People in the United States end up paying more for prescription drugs over time due to rising list prices, according to new research.
In a paper published this month in JAMA Network Open, a team of researchers led by Dr. Benjamin Rome, an instructor of medicine at Harvard Medical School and a researcher at Brigham and Women’s Hospital in Boston, reported that the list price of 79 brand-name drugs rose by more than 16 percent while average out-of-pocket costs went up by more than 3 percent from 2015 to 2017.
Rome told Healthline that the findings shine a light on drug policy in the United States.
“I think most people who work in insurance companies and health policy experts recognize this problem, which is that a growing number of patients are paying coinsurance and deductibles that are based on the list price of the drugs,” he said. “I don’t think our findings are terribly unexpected in that sense, but they do prove a key point that I think has big policy implications as Congress and states figure out how to get their pricing under control.”
Perhaps the biggest contributor to rising out-of-pocket costs is that drug manufacturers are unregulated — they can set any price they feel is appropriate for a given drug, even if it outpaces inflation.

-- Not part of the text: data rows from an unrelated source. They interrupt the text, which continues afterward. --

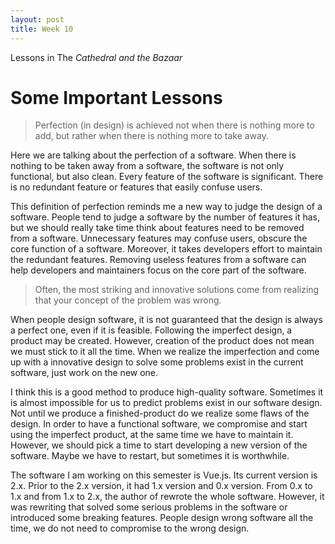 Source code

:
 ```yaml
---
layout: post
title: Week 10
---
```


Lessons in The _Cathedral and the Bazaar_

# Some Important Lessons

> Perfection (in design) is achieved not when there is nothing more to add, but rather when there is nothing more to take away.

Here we are talking about the perfection of a software. When there is nothing to be taken away from a software, the software is not only functional, but also clean. Every feature of the software is significant. There is no redundant feature or features that easily confuse users.

This definition of perfection reminds me a new way to judge the design of a software. People tend to judge a software by the number of features it has, but we should really take time think about features need to be removed from a software. Unnecessary features may confuse users, obscure the core function of a software. Moreover, it takes developers effort to maintain the redundant features. Removing useless features from a software can help developers and maintainers focus on the core part of the software.

> Often, the most striking and innovative solutions come from realizing that your concept of the problem was wrong.

When people design software, it is not guaranteed that the design is always a perfect one, even if it is feasible. Following the imperfect design, a product may be created. However, creation of the product does not mean we must stick to it all the time. When we realize the imperfection and come up with a innovative design to solve some problems exist in the current software, just work on the new one.

I think this is a good method to produce high-quality software. Sometimes it is almost impossible for us to predict problems exist in our software design. Not until we produce a finished-product do we realize some flaws of the design. In order to have a functional software, we compromise and start using the imperfect product, at the same time we have to maintain it. However, we should pick a time to start developing a new version of the software. Maybe we have to restart, but sometimes it is worthwhile.

The software I am working on this semester is Vue.js. Its current version is 2.x. Prior to the 2.x version, it had 1.x version and 0.x version. From 0.x to 1.x and from 1.x to 2.x, the author of rewrote the whole software. However, it was rewriting that solved some serious problems in the software or introduced some breaking features. People design wrong software all the time, we do not need to compromise to the wrong design.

Rome says drafting legislation that would add oversight — which was proposed last year — could help.
Another possible solution? Get rid of rebates, so there’s a single price paid by the insurance company and the consumer.

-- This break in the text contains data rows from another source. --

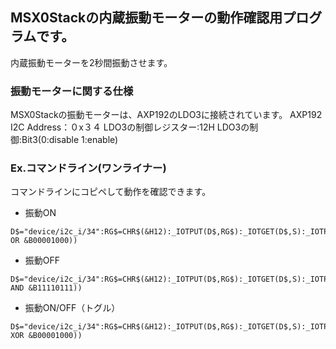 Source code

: ## MSX0Stackの内蔵振動モーターの動作確認用プログラムです。

内蔵振動モーターを2秒間振動させます。

### 振動モーターに関する仕様
MSX0Stackの振動モーターは、AXP192のLDO3に接続されています。
AXP192 I2C Address：０x３４
LDO3の制御レジスター:12H
LDO3の制御:Bit3(0:disable 1:enable)

### Ex.コマンドライン(ワンライナー)
コマンドラインにコピペして動作を確認できます。
- 振動ON
```
D$="device/i2c_i/34":RG$=CHR$(&H12):_IOTPUT(D$,RG$):_IOTGET(D$,S):_IOTPUT(D$,RG$+CHR$(S OR &B00001000))
```

- 振動OFF
```
D$="device/i2c_i/34":RG$=CHR$(&H12):_IOTPUT(D$,RG$):_IOTGET(D$,S):_IOTPUT(D$,RG$+CHR$(S AND &B11110111))
```

- 振動ON/OFF（トグル）
```
D$="device/i2c_i/34":RG$=CHR$(&H12):_IOTPUT(D$,RG$):_IOTGET(D$,S):_IOTPUT(D$,RG$+CHR$(S XOR &B00001000))
```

A third option could be for insurance companies to pass on rebates to consumers.
“This means that even if insurance companies keep getting the rebates, they should not be allowed to calculate patients’ out-of-pocket costs or charge patients a percentage of the list price,” Rome said.

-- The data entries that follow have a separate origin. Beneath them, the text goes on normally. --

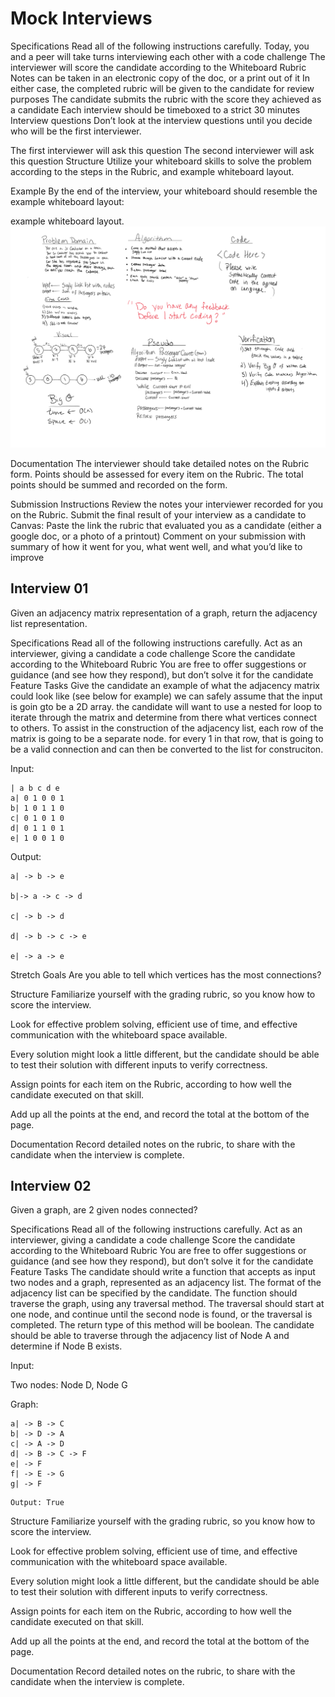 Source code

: # Mock Interviews
Specifications
Read all of the following instructions carefully.
Today, you and a peer will take turns interviewing each other with a code challenge
The interviewer will score the candidate according to the Whiteboard Rubric
Notes can be taken in an electronic copy of the doc, or a print out of it
In either case, the completed rubric will be given to the candidate for review purposes
The candidate submits the rubric with the score they achieved as a candidate
Each interview should be timeboxed to a strict 30 minutes
Interview questions
Don’t look at the interview questions until you decide who will be the first interviewer.

The first interviewer will ask this question
The second interviewer will ask this question
Structure
Utilize your whiteboard skills to solve the problem according to the steps in the Rubric, and example whiteboard layout.

Example
By the end of the interview, your whiteboard should resemble the example whiteboard layout:

example whiteboard layout.
![WB](./assets/DataStructuresWhiteboard.png)

Documentation
The interviewer should take detailed notes on the Rubric form. Points should be assessed for every item on the Rubric. The total points should be summed and recorded on the form.

Submission Instructions
Review the notes your interviewer recorded for you on the Rubric.
Submit the final result of your interview as a candidate to Canvas:
Paste the link the rubric that evaluated you as a candidate (either a google doc, or a photo of a printout)
Comment on your submission with summary of how it went for you, what went well, and what you’d like to improve

## Interview 01

Given an adjacency matrix representation of a graph, return the adjacency list representation.

Specifications
Read all of the following instructions carefully.
Act as an interviewer, giving a candidate a code challenge
Score the candidate according to the Whiteboard Rubric
You are free to offer suggestions or guidance (and see how they respond), but don’t solve it for the candidate
Feature Tasks
Give the candidate an example of what the adjacency matrix could look like (see below for example)
we can safely assume that the input is goin gto be a 2D array.
the candidate will want to use a nested for loop to iterate through the matrix and determine from there what vertices connect to others.
To assist in the construction of the adjacency list, each row of the matrix is going to be a separate node.
for every 1 in that row, that is going to be a valid connection and can then be converted to the list for construciton.

Input:
``` 
| a b c d e 
a| 0 1 0 0 1 
b| 1 0 1 1 0
c| 0 1 0 1 0 
d| 0 1 1 0 1 
e| 1 0 0 1 0
```

Output:
```
a| -> b -> e

b|-> a -> c -> d

c| -> b -> d

d| -> b -> c -> e

e| -> a -> e
```

Stretch Goals
Are you able to tell which vertices has the most connections?

Structure
Familiarize yourself with the grading rubric, so you know how to score the interview.

Look for effective problem solving, efficient use of time, and effective communication with the whiteboard space available.

Every solution might look a little different, but the candidate should be able to test their solution with different inputs to verify correctness.

Assign points for each item on the Rubric, according to how well the candidate executed on that skill.

Add up all the points at the end, and record the total at the bottom of the page.

Documentation
Record detailed notes on the rubric, to share with the candidate when the interview is complete.

## Interview 02

Given a graph, are 2 given nodes connected?

Specifications
Read all of the following instructions carefully.
Act as an interviewer, giving a candidate a code challenge
Score the candidate according to the Whiteboard Rubric
You are free to offer suggestions or guidance (and see how they respond), but don’t solve it for the candidate
Feature Tasks
The candidate should write a function that accepts as input two nodes and a graph, represented as an adjacency list.
The format of the adjacency list can be specified by the candidate.
The function should traverse the graph, using any traversal method.
The traversal should start at one node, and continue until the second node is found, or the traversal is completed.
The return type of this method will be boolean.
The candidate should be able to traverse through the adjacency list of Node A and determine if Node B exists.

Input:

Two nodes: Node D, Node G

Graph:
```
a| -> B -> C
b| -> D -> A
c| -> A -> D
d| -> B -> C -> F
e| -> F
f| -> E -> G
g| -> F
```
```
Output: True
```
Structure
Familiarize yourself with the grading rubric, so you know how to score the interview.

Look for effective problem solving, efficient use of time, and effective communication with the whiteboard space available.

Every solution might look a little different, but the candidate should be able to test their solution with different inputs to verify correctness.

Assign points for each item on the Rubric, according to how well the candidate executed on that skill.

Add up all the points at the end, and record the total at the bottom of the page.

Documentation
Record detailed notes on the rubric, to share with the candidate when the interview is complete.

Generic versions of drugs can offer consumers an option when name brand prices get too high.
Dr. Jessica Nouhavandi, the co-founder and co-CEO and lead pharmacist at Honeybee Health, an online pharmacy that sells generic medications, told Healthline that the branded version of a given medication is generally significantly more expensive than the generic version.
“We actually performed an analysis of 10 popular maintenance medications, comparing the price of the branded version of a medication to the price of the generic version,” she said. “For instance, for the brand-name drug Lipitor, the average cost is $521.21. Meanwhile, the generic version, atorvastatin, costs on average $79.52.”
Nouhavandi added that even for people with health insurance, it’s often cheaper to buy drugs directly. She noted that when she worked at a pharmacy, the markup was astonishing.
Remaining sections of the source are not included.